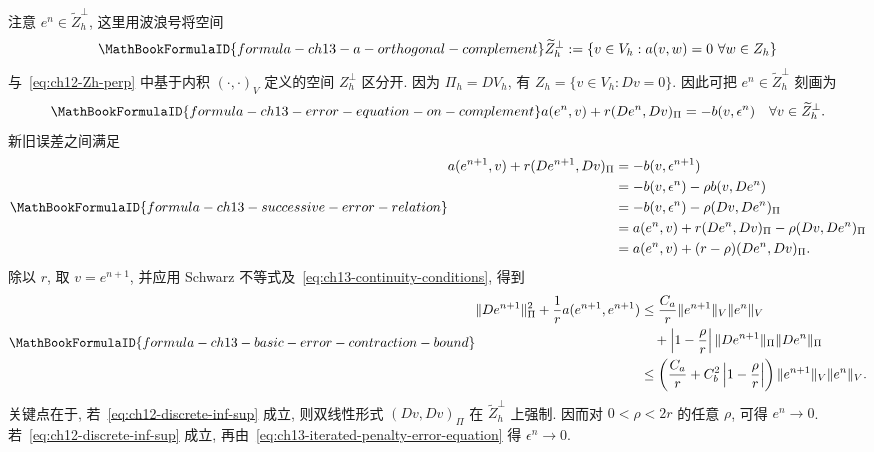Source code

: 注意 $e^n\in\widetilde Z_h^\perp$, 这里用波浪号将空间
\begin{equation}
\MathBookFormulaID{formula-ch13-a-orthogonal-complement}
\label{eq:ch13-a-orthogonal-complement}
\widetilde Z_h^\perp
:=\{v\in V_h:a(v,w)=0\ \forall w\in Z_h\}
\end{equation}
与~\eqref{eq:ch12-Zh-perp} 中基于内积 $(\cdot,\cdot)_V$ 定义的空间 $Z_h^\perp$ 区分开. 因为 $\Pi_h=DV_h$, 有 $Z_h=\{v\in V_h:Dv=0\}$. 因此可把 $e^n\in\widetilde Z_h^\perp$ 刻画为
\begin{equation}
\MathBookFormulaID{formula-ch13-error-equation-on-complement}
\label{eq:ch13-error-equation-on-complement}
a(e^n,v)+r(De^n,Dv)_\Pi=-b(v,\epsilon^n)
\quad\forall v\in\widetilde Z_h^\perp.
\end{equation}
新旧误差之间满足
\begin{equation}
\MathBookFormulaID{formula-ch13-successive-error-relation}
\label{eq:ch13-successive-error-relation}
\begin{aligned}
a(e^{n+1},v)+r(De^{n+1},Dv)_\Pi
&=-b(v,\epsilon^{n+1})\\
&=-b(v,\epsilon^n)-\rho b(v,De^n)\\
&=-b(v,\epsilon^n)-\rho(Dv,De^n)_\Pi\\
&=a(e^n,v)+r(De^n,Dv)_\Pi-\rho(Dv,De^n)_\Pi\\
&=a(e^n,v)+(r-\rho)(De^n,Dv)_\Pi.
\end{aligned}
\end{equation}
除以 $r$, 取 $v=e^{n+1}$, 并应用 Schwarz 不等式及~\eqref{eq:ch13-continuity-conditions}, 得到
\begin{equation}
\MathBookFormulaID{formula-ch13-basic-error-contraction-bound}
\label{eq:ch13-basic-error-contraction-bound}
\begin{aligned}
\|De^{n+1}\|_\Pi^2+\frac1r a(e^{n+1},e^{n+1})
&\leq\frac{C_a}{r}\|e^{n+1}\|_V\|e^n\|_V\\
&\quad+\left|1-\frac\rho r\right|
\|De^{n+1}\|_\Pi\|De^n\|_\Pi\\
&\leq\left(\frac{C_a}{r}+C_b^2\left|1-\frac\rho r\right|\right)
\|e^{n+1}\|_V\|e^n\|_V.
\end{aligned}
\end{equation}
关键点在于, 若~\eqref{eq:ch12-discrete-inf-sup} 成立, 则双线性形式 $(Dv,Dv)_\Pi$ 在 $\widetilde Z_h^\perp$ 上强制. 因而对 $0<\rho<2r$ 的任意 $\rho$, 可得 $e^n\to0$. 若~\eqref{eq:ch12-discrete-inf-sup} 成立, 再由~\eqref{eq:ch13-iterated-penalty-error-equation} 得 $\epsilon^n\to0$.

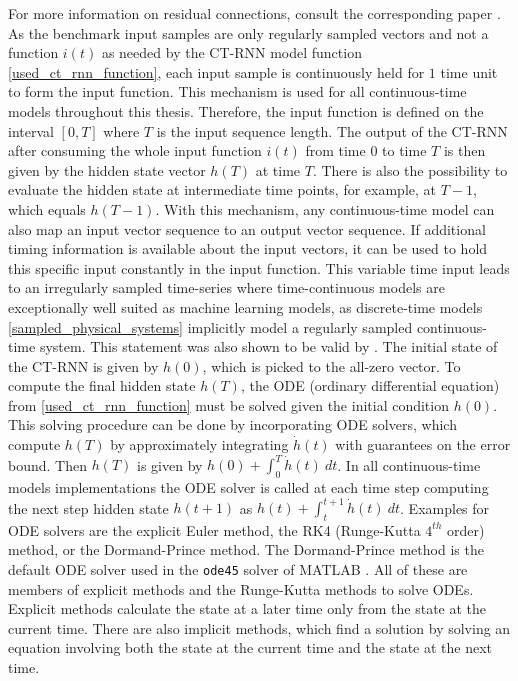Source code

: \documentclass[draft,final]{vutinfth} %
\begin{document}
    For more information on residual connections, consult the corresponding paper \cite{ResNet}.
    As the benchmark input samples are only regularly sampled vectors and not a function $i(t)$ as needed by the CT-RNN model function \ref{used_ct_rnn_function}, each input sample is continuously held for $1$ time unit to form the input function.
    This mechanism is used for all continuous-time models throughout this thesis.
    Therefore, the input function is defined on the interval $[0, T]$ where $T$ is the input sequence length.
    The output of the CT-RNN after consuming the whole input function $i(t)$ from time $0$ to time $T$ is then given by the hidden state vector $h(T)$ at time $T$.
    There is also the possibility to evaluate the hidden state at intermediate time points, for example, at $T-1$, which equals $h(T-1)$.
    With this mechanism, any continuous-time model can also map an input vector sequence to an output vector sequence.
    If additional timing information is available about the input vectors, it can be used to hold this specific input constantly in the input function.
    This variable time input leads to an irregularly sampled time-series where time-continuous models are exceptionally well suited as machine learning models, as discrete-time models \ref{sampled_physical_systems} implicitly model a regularly sampled continuous-time system.
    This statement was also shown to be valid by \cite{ODELSTM}.
    The initial state of the CT-RNN is given by $h(0)$, which is picked to the all-zero vector.
    To compute the final hidden state $h(T)$, the ODE (ordinary differential equation) from \ref{used_ct_rnn_function} must be solved given the initial condition $h(0)$.
    This solving procedure can be done by incorporating ODE solvers, which compute $h(T)$ by approximately integrating $\dot h(t)$ with guarantees on the error bound.
    Then $h(T)$ is given by $h(0) + \int_0^T{\dot h(t)}~dt$. 
    In all continuous-time models implementations the ODE solver is called at each time step computing the next step hidden state $h(t+1)$ as $h(t) + \int_t^{t+1}{\dot h(t)}~dt$.
    Examples for ODE solvers are the explicit Euler method, the RK4 (Runge-Kutta $4^{th}$ order) method, or the Dormand-Prince method.
    The Dormand-Prince method is the default ODE solver used in the \texttt{ode45} solver of MATLAB \cite{MATLAB}.
    All of these are members of explicit methods and the Runge-Kutta methods to solve ODEs. Explicit methods calculate the state at a later time only from the state at the current time.
    There are also implicit methods, which find a solution by solving an equation involving both the state at the current time and the state at the next time.
\end{document}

···

How many lines in the entries above hold the string "sequence"? Answer with the number and nothing more.

2